Warum sich allerdings auch die hiesige Presse,
Politiker und sogar Institute, die Antisemitismus untersuchen,
gegenüber der Türkei blind stellen, ist nicht zu erklären. (Noch
1994 bezeichnete der vom Londoner Institute of Jewish Affairs
herausgegebene "Antisemitism World Report" die Türkei als einen der
Staaten weltweit, in dem der Antisemitismus besonders bedrohlich
sei. Für die letzten Jahre fällt der Bericht sehr gemäßigt aus.)

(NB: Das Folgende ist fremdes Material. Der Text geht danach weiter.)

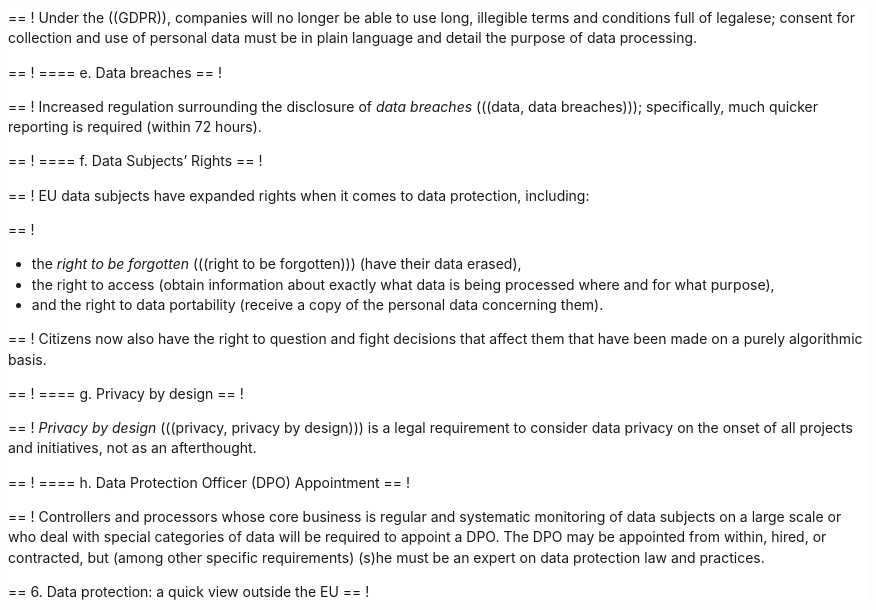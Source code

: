 
== !
Under the ((GDPR)), companies will no longer be able to use long, illegible terms and conditions full of legalese; consent for collection and use of personal data must be in plain language and detail the purpose of data processing.


== !
==== e. Data breaches
== !


== !
Increased regulation surrounding the disclosure of *data breaches* (((data, data breaches))); specifically, much quicker reporting is required (within 72 hours).


== !
==== f. Data Subjects’ Rights
== !


== !
EU data subjects have expanded rights when it comes to data protection, including:


== !
- the *right to be forgotten* (((right to be forgotten))) (have their data erased),
- the right to access (obtain information about exactly what data is being processed where and for what purpose),
- and the right to data portability (receive a copy of the personal data concerning them).


== !
Citizens now also have the right to question and fight decisions that affect them that have been made on a purely algorithmic basis.


== !
==== g. Privacy by design
== !


== !
*Privacy by design* (((privacy, privacy by design))) is a legal requirement to consider data privacy on the onset of all projects and initiatives, not as an afterthought.



== !
==== h. Data Protection Officer (DPO) Appointment
== !


== !
Controllers and processors whose core business is regular and systematic monitoring of data subjects on a large scale or who deal with special categories of data will be required to appoint a DPO. The DPO may be appointed from within, hired, or contracted, but (among other specific requirements) (s)he must be an expert on data protection law and practices.

== 6. Data protection: a quick view outside the EU
== !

Befürchtungen, Berichte über das Ausmaß
antisemitischer Tendenzen in der Türkei arbeite dem "Feindbild
Islam" in die Hände und unterstütze türkeifeindliche Stimmungen in
der Bevölkerung, sind unbegründet, da der Antisemitismus eben kein
speziell islamisches Problem ist. Bei zahlreichen antisemitischen
Pamphleten, die in der Türkei zirkulieren, handelt es sich um
Übersetzungen europäischer Schriften.
"Hoffentlich war es keiner unserer Leute":
Die Anschläge auf
die Synagogen in Istanbul und die Rolle von Staat und Hizbullah
Anmerkungen:
(1) Mesut Barzani ist Vorsitzender der kurdischen KDP. Während der
70er Jahre hatte die Bewegung unter Führung seines Vaters Molla
Mustafa Barzani Unterstützung aus Israel erhalten. Ein kleiner Zweig
des mehrere Zehntausend Mitglieder umfassenden Barzani-Stammes sind
Juden.
(2) Die kurdischen Gebiete werden im offiziellen Türkischen
Sprachgebrauch als "Süd- oder Südost-Antaolien" bezeichnet,
"Güney-Anadolu", daher der Name GAP.